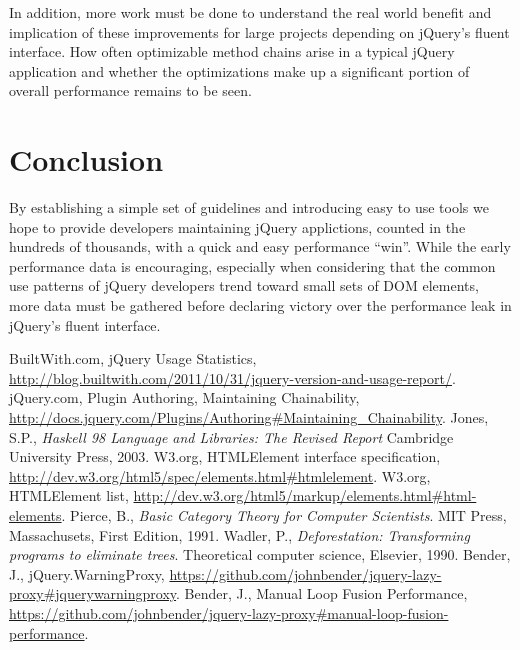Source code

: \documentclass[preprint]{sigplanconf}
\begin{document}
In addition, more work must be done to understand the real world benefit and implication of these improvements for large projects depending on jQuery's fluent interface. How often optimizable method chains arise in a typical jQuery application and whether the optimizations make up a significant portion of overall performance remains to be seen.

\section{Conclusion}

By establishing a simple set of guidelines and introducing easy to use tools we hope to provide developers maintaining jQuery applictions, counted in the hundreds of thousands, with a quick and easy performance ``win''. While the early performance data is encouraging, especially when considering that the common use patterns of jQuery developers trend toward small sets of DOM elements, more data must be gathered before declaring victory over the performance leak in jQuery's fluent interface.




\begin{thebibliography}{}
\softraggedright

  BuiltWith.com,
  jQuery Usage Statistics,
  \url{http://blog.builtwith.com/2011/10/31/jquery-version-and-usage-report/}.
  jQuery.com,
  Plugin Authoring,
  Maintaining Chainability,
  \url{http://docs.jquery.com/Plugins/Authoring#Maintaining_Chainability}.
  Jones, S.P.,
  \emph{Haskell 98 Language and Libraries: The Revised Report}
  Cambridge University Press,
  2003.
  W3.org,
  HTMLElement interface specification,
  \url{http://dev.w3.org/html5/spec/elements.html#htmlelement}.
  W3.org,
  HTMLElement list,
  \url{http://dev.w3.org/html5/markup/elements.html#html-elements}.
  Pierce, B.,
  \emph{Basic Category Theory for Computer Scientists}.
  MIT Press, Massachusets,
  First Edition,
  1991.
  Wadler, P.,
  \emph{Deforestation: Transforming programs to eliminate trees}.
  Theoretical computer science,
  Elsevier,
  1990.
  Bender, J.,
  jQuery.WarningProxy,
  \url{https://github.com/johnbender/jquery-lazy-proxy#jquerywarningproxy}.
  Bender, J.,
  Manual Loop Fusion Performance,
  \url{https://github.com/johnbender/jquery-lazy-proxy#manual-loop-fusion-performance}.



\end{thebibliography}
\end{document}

...

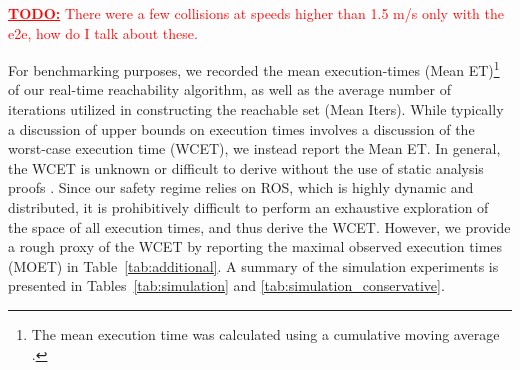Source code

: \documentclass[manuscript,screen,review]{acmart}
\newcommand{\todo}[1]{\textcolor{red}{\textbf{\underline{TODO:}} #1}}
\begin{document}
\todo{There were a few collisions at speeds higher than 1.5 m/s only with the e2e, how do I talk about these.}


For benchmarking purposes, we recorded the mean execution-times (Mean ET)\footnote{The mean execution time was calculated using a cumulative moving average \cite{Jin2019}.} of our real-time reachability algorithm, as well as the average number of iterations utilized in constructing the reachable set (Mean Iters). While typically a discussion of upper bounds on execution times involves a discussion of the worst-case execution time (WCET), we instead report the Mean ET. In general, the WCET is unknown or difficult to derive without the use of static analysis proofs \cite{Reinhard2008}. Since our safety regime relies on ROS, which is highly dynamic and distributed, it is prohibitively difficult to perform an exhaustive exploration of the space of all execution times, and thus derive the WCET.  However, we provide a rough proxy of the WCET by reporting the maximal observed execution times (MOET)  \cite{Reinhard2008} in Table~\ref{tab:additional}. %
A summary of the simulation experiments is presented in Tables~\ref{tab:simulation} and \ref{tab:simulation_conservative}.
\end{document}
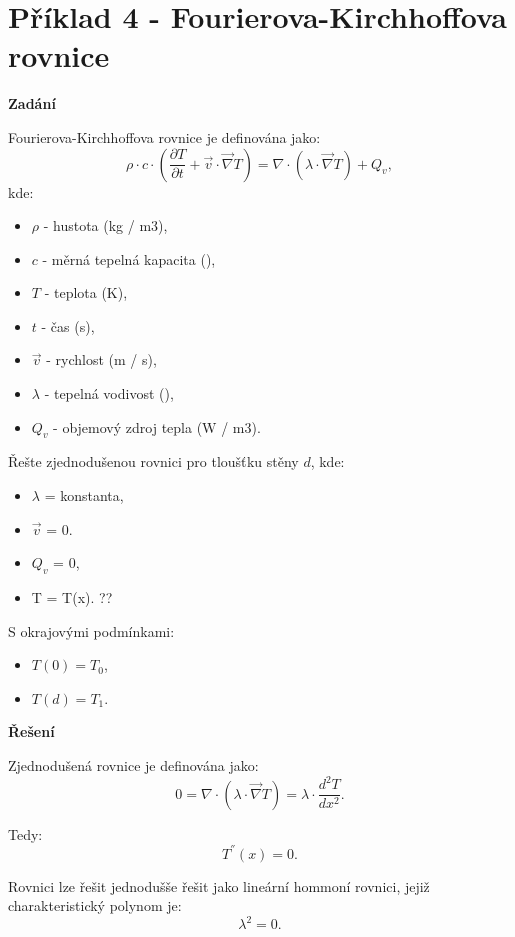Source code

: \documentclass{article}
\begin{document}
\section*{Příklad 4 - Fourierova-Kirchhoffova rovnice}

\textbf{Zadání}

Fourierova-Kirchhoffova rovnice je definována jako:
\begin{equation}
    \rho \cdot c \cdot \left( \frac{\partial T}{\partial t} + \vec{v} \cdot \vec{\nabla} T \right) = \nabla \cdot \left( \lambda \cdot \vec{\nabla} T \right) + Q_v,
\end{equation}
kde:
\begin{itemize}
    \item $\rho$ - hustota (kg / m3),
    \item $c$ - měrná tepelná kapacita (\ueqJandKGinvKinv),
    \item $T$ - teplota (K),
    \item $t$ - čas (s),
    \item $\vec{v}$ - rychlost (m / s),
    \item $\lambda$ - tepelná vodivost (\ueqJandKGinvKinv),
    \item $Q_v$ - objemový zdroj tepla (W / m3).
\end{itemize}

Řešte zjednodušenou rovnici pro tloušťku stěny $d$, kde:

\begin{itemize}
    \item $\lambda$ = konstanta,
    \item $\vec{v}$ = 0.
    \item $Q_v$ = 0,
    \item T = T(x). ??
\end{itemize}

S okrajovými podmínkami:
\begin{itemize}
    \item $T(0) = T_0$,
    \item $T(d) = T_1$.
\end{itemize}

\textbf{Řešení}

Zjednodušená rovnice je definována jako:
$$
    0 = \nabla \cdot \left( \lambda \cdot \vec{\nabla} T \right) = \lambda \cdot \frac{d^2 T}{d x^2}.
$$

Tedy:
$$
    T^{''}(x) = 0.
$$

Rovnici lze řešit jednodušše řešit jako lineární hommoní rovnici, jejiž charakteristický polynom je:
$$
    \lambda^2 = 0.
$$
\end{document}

### [How to complete this task]
Using the entries, return every line where the word "left" can be found.

### [Solved problem]
    \rho \cdot c \cdot \left( \frac{\partial T}{\partial t} + \vec{v} \cdot \vec{\nabla} T \right) = \nabla \cdot \left( \lambda \cdot \vec{\nabla} T \right) + Q_v,
    0 = \nabla \cdot \left( \lambda \cdot \vec{\nabla} T \right) = \lambda \cdot \frac{d^2 T}{d x^2}.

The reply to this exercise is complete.